# Work task
Pictures aside, each entry has to be returned exactly as it stands.

┏━━

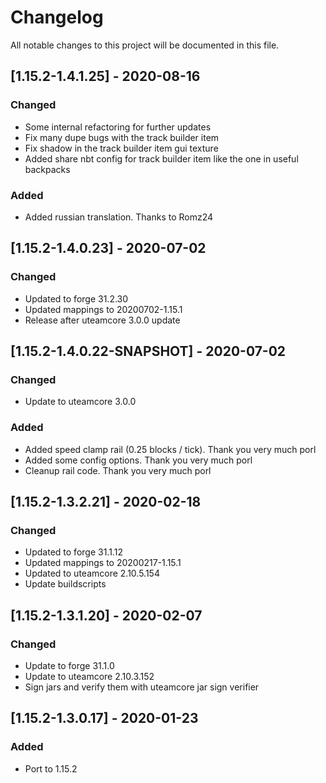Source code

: # Changelog
All notable changes to this project will be documented in this file.

## [1.15.2-1.4.1.25] - 2020-08-16
### Changed
 - Some internal refactoring for further updates
 - Fix many dupe bugs with the track builder item
 - Fix shadow in the track builder item gui texture
 - Added share nbt config for track builder item like the one in useful backpacks
 
### Added
 - Added russian translation. Thanks to Romz24

## [1.15.2-1.4.0.23] - 2020-07-02
### Changed
 - Updated to forge 31.2.30
 - Updated mappings to 20200702-1.15.1
 - Release after uteamcore 3.0.0 update

## [1.15.2-1.4.0.22-SNAPSHOT] - 2020-07-02
### Changed
 - Update to uteamcore 3.0.0

### Added
 - Added speed clamp rail (0.25 blocks / tick). Thank you very much porl
 - Added some config options. Thank you very much porl
 - Cleanup rail code. Thank you very much porl

## [1.15.2-1.3.2.21] - 2020-02-18
### Changed
 - Updated to forge 31.1.12
 - Updated mappings to 20200217-1.15.1
 - Updated to uteamcore 2.10.5.154
 - Update buildscripts

## [1.15.2-1.3.1.20] - 2020-02-07
### Changed
 - Update to forge 31.1.0
 - Update to uteamcore 2.10.3.152
 - Sign jars and verify them with uteamcore jar sign verifier

## [1.15.2-1.3.0.17] - 2020-01-23
### Added
 - Port to 1.15.2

┗━━

# Result
Source code

: # Changelog
All notable changes to this project will be documented in this file.

## [1.15.2-1.4.1.25] - 2020-08-16
### Changed
 - Some internal refactoring for further updates
 - Fix many dupe bugs with the track builder item
 - Fix shadow in the track builder item gui texture
 - Added share nbt config for track builder item like the one in useful backpacks
 
### Added
 - Added russian translation. Thanks to Romz24

## [1.15.2-1.4.0.23] - 2020-07-02
### Changed
 - Updated to forge 31.2.30
 - Updated mappings to 20200702-1.15.1
 - Release after uteamcore 3.0.0 update

## [1.15.2-1.4.0.22-SNAPSHOT] - 2020-07-02
### Changed
 - Update to uteamcore 3.0.0

### Added
 - Added speed clamp rail (0.25 blocks / tick). Thank you very much porl
 - Added some config options. Thank you very much porl
 - Cleanup rail code. Thank you very much porl

## [1.15.2-1.3.2.21] - 2020-02-18
### Changed
 - Updated to forge 31.1.12
 - Updated mappings to 20200217-1.15.1
 - Updated to uteamcore 2.10.5.154
 - Update buildscripts

## [1.15.2-1.3.1.20] - 2020-02-07
### Changed
 - Update to forge 31.1.0
 - Update to uteamcore 2.10.3.152
 - Sign jars and verify them with uteamcore jar sign verifier

## [1.15.2-1.3.0.17] - 2020-01-23
### Added
 - Port to 1.15.2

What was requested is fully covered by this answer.